We wczesnej wersji OnRush mogliśmy wziąć udział w treningu oraz dwóch trybach zabawy online. Szybko przekonaliśmy się, że nie jest to typowa gra wyścigowa. Po pierwsze - w zawodach bierzemy udział, dołączając do pięcioosobowych drużyn. Wśród konkurentów występują zarówno żywi gracze, jak i sztuczna inteligencja. Po drugie - zasady są nieco inne niż w typowych "ścigałkach"...
W żadnym z dwóch dostępnych trybów rzecz nie polegała na tym, by po prostu jak najszybciej dotrzeć do mety. W pierwszym musimy zebrać - wraz z naszymi kolegami z zespołu - jak najwięcej punktów. Otrzymujemy je za wykonywanie rozmaitych ewolucji czy rozwalanie pojazdów przeciwników (ewentualnie za pomaganie w ich rozwalaniu). Świetna zabawa!
W drugim trybie walczymy przede wszystkim z czasem, który cały czas nam ucieka, a gdy dojdzie do zera, przegramy. Aby go wydłużyć, musimy przejeżdżać przez specjalne bramki. Jednak po drodze oczywiście czeka nas zacięta, wręcz brutalna rywalizacja z innymi graczami. W OnRush nie mogło także zabraknąć dopalacza, który pomaga nam w błyskawicznym tempie pokonywać fragmenty tras.
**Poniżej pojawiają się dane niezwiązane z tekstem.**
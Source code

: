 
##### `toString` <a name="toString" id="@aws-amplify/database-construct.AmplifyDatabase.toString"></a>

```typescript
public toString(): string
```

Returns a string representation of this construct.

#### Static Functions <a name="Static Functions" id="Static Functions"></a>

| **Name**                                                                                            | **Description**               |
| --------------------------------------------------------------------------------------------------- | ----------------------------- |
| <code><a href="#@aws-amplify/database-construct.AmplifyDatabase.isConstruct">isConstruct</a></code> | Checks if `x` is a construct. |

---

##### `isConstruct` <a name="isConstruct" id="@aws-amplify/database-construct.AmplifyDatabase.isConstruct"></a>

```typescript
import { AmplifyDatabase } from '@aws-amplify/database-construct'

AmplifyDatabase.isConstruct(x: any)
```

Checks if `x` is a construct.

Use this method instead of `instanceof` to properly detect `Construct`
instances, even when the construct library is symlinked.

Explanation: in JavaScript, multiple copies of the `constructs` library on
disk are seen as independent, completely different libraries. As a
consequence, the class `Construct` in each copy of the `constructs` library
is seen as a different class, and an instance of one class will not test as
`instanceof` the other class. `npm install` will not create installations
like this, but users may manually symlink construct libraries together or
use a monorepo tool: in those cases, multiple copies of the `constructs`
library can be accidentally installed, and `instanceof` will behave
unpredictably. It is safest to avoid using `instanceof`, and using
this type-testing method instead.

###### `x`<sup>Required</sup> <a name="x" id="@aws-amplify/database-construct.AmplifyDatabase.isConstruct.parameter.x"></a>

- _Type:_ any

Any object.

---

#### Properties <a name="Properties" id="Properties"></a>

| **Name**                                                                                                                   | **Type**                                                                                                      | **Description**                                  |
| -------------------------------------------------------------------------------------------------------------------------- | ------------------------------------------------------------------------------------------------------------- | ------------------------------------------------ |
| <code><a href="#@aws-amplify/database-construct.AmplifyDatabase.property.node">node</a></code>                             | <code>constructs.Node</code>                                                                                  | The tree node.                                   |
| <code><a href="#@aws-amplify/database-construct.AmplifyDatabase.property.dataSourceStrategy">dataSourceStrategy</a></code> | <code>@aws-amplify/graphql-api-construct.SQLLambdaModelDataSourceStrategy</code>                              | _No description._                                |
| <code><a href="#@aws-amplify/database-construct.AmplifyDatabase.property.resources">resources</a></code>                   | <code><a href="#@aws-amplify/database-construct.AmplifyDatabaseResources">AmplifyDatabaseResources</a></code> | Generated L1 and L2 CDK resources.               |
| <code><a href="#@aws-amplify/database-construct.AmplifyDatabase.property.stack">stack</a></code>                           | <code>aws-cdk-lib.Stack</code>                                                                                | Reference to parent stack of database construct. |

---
OnRush to niezwykle efektowna "ścigałka", w której nie ma mowy o jakimkolwiek realizmie. Tutaj liczy się wyłącznie dobra zabawa. Tak że możecie bez obaw zasuwać, ile fabryka dała, nie obawiając się o to, że na przykład wypadniecie z zakrętu. O to będzie trudno nawet z włączonym dopalaczem. Model jazdy jest w stu procentach arcade'owy, ale to nie znaczy, że jest łatwy do opanowania. Jeśli chcecie zostać mistrzami w szaleńczej jeździe, będziecie musieli sporo poćwiczyć.
W becie OnRush mogliśmy się pościgać po przyjemnie wyglądających trasach, na których pojawiły się lasy, jeziora czy plaża. Jesteśmy przekonani, że w pełnej wersji plansze będą jeszcze bardziej różnorodne. Chętnie wzięlibyśmy udział w zawodach rozgrywających się na pustyni czy w śnieżycy. Fajnym urozmaiceniem są potyczki toczące się w nocy, podczas których ciemność staje się naszym dodatkowym przeciwnikiem.
Według nas OnRush ma spore szanse na sukces. To naprawdę przyjemna i świeża (jeśli idzie o zasady rozgrywki) "ścigałka", w której możemy pościgać zarówno ze znajomymi, jak i ze sztuczną inteligencją. Jeśli tylko w końcowej wersji znajdziemy satysfakcjonującą liczbę plansz i pojazdów, a do zaprezentowanych w becie trybów dołączą kolejne, równie emocjonujące, na pewno sporo graczy żądnych szaleńczych wyścigów sięgnie po najnowszą produkcję Codemasters. My pewnie też się do nich zaliczymy.